- _TASK_: Of the records that follow, copy only the lines from the line containing "de forma masiva](media/CreateProjectInvoicesBulk.png)" to the line containing "the message box.</span></span>", both included, exactly as written.

===== DATASET CONTENT

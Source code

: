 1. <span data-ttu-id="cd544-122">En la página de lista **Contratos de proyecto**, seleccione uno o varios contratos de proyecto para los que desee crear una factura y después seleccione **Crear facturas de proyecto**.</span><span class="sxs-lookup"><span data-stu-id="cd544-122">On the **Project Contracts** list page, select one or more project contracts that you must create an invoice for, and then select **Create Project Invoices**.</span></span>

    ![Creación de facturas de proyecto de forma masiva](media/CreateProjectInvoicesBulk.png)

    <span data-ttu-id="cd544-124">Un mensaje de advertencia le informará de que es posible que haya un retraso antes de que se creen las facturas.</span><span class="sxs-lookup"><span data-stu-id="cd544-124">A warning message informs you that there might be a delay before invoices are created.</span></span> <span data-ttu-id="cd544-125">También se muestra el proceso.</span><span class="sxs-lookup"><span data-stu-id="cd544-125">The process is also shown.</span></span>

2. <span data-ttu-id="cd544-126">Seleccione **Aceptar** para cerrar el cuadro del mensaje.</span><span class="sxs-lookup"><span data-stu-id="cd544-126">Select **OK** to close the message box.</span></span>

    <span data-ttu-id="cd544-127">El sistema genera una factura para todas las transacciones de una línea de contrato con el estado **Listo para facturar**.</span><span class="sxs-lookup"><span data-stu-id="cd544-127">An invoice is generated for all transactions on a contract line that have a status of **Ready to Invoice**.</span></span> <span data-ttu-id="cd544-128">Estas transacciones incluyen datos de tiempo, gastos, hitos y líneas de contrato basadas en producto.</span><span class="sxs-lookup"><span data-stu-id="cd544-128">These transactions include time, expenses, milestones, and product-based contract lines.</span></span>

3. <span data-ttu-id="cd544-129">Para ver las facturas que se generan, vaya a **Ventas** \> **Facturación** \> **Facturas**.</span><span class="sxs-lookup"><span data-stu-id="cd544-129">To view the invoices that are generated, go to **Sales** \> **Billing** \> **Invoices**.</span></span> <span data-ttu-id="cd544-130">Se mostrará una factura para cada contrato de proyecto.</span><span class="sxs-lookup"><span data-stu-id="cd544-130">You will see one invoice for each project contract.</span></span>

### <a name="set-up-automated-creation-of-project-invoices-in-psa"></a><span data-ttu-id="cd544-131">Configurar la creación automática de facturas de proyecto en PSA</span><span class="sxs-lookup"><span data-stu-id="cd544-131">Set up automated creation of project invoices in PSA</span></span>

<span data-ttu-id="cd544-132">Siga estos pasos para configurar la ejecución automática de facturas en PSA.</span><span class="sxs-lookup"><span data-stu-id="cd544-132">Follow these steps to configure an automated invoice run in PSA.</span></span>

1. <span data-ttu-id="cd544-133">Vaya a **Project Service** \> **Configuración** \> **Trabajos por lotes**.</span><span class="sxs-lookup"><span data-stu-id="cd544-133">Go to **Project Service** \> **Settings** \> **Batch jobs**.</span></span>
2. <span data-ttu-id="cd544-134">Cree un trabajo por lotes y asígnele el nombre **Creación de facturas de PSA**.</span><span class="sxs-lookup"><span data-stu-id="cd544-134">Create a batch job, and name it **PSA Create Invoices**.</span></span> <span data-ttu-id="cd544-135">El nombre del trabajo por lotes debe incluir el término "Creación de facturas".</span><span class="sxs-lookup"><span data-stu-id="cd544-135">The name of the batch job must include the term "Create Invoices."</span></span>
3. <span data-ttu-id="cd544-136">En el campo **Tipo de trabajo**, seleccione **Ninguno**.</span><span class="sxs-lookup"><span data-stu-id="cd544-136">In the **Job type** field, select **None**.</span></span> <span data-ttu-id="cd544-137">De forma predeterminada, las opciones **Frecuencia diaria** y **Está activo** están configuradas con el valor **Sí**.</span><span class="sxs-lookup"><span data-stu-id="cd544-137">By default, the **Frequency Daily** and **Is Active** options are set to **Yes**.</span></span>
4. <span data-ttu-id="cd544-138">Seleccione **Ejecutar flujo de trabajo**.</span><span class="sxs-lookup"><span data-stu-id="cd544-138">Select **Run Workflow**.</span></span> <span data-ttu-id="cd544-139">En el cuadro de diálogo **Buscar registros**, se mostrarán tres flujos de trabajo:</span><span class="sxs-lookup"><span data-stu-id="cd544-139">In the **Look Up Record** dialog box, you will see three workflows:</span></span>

==========

- _RESPONSE AREA_:
    ![Creación de facturas de proyecto de forma masiva](media/CreateProjectInvoicesBulk.png)

    <span data-ttu-id="cd544-124">Un mensaje de advertencia le informará de que es posible que haya un retraso antes de que se creen las facturas.</span><span class="sxs-lookup"><span data-stu-id="cd544-124">A warning message informs you that there might be a delay before invoices are created.</span></span> <span data-ttu-id="cd544-125">También se muestra el proceso.</span><span class="sxs-lookup"><span data-stu-id="cd544-125">The process is also shown.</span></span>

2. <span data-ttu-id="cd544-126">Seleccione **Aceptar** para cerrar el cuadro del mensaje.</span><span class="sxs-lookup"><span data-stu-id="cd544-126">Select **OK** to close the message box.</span></span>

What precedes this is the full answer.